[Extracted material]
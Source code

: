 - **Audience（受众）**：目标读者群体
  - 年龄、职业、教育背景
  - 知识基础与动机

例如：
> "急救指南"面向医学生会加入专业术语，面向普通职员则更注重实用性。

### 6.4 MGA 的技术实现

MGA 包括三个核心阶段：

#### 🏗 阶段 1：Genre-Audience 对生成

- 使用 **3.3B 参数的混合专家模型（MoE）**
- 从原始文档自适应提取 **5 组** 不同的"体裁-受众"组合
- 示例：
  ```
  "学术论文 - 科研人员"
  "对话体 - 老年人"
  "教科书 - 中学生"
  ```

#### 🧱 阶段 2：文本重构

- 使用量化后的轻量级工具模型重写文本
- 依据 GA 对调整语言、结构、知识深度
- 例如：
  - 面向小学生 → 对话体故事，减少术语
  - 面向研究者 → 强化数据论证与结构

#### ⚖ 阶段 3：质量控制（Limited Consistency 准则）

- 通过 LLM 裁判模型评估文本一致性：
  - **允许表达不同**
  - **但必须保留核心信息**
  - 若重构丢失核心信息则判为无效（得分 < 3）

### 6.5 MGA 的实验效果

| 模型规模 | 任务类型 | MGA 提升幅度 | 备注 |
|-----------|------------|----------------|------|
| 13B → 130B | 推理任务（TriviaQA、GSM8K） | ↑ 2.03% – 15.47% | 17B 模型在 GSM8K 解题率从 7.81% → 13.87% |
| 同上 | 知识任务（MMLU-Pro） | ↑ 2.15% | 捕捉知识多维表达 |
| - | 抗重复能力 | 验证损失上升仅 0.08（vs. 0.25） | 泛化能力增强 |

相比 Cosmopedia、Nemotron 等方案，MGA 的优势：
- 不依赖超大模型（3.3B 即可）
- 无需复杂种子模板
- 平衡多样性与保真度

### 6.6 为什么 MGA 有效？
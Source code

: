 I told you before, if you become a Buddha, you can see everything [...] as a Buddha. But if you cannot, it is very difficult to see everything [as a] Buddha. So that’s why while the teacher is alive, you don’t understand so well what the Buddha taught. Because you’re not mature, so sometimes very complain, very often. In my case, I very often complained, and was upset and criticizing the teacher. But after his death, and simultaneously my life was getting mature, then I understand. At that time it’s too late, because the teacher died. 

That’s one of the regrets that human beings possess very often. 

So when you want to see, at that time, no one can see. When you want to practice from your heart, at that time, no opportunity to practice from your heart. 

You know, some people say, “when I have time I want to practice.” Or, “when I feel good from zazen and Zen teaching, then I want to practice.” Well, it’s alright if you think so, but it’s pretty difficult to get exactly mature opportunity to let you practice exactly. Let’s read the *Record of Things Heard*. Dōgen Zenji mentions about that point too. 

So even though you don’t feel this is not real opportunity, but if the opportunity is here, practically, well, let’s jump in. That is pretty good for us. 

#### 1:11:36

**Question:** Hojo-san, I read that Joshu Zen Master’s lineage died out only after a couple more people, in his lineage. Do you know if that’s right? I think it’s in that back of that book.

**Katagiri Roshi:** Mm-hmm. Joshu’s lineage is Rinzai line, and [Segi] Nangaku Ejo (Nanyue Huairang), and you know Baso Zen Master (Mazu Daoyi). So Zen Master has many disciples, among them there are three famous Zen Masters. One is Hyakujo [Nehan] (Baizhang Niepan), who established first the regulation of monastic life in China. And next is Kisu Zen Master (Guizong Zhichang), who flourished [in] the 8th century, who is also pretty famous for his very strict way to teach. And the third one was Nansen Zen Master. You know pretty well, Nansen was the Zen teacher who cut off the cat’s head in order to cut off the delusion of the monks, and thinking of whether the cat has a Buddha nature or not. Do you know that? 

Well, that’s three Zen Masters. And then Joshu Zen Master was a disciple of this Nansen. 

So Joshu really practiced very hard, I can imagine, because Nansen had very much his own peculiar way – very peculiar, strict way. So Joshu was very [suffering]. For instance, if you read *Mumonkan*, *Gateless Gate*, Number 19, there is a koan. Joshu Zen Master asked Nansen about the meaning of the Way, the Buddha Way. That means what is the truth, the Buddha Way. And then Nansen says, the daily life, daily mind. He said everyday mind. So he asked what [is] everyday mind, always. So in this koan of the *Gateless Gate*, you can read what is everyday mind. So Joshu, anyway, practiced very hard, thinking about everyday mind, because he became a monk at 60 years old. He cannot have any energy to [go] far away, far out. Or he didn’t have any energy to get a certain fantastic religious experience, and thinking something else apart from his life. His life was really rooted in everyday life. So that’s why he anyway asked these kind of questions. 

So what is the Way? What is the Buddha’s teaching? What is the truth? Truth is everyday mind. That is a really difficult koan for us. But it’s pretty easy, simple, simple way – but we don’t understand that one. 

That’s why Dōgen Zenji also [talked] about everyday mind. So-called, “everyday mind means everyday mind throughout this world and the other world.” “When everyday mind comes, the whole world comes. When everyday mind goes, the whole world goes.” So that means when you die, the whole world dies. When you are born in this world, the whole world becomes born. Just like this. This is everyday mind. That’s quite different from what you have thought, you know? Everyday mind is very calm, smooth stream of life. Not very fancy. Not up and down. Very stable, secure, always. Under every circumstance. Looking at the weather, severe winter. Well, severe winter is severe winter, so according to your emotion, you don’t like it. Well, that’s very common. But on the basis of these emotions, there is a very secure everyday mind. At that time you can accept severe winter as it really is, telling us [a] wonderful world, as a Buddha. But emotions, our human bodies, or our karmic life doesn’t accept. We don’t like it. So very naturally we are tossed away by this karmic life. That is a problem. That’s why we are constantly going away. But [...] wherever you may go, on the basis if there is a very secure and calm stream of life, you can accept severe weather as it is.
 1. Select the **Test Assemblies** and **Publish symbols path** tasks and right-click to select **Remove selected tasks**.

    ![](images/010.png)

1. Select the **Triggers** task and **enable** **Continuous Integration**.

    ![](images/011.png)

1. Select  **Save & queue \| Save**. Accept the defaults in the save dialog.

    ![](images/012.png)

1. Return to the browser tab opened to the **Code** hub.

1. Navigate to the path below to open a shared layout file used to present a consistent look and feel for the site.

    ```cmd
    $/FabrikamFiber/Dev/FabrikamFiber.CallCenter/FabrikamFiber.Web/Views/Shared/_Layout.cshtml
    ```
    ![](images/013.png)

[Required work]
Determine how many lines in the records above have the string "koan". Only the number should be returned.

[Answer for this exercise]
2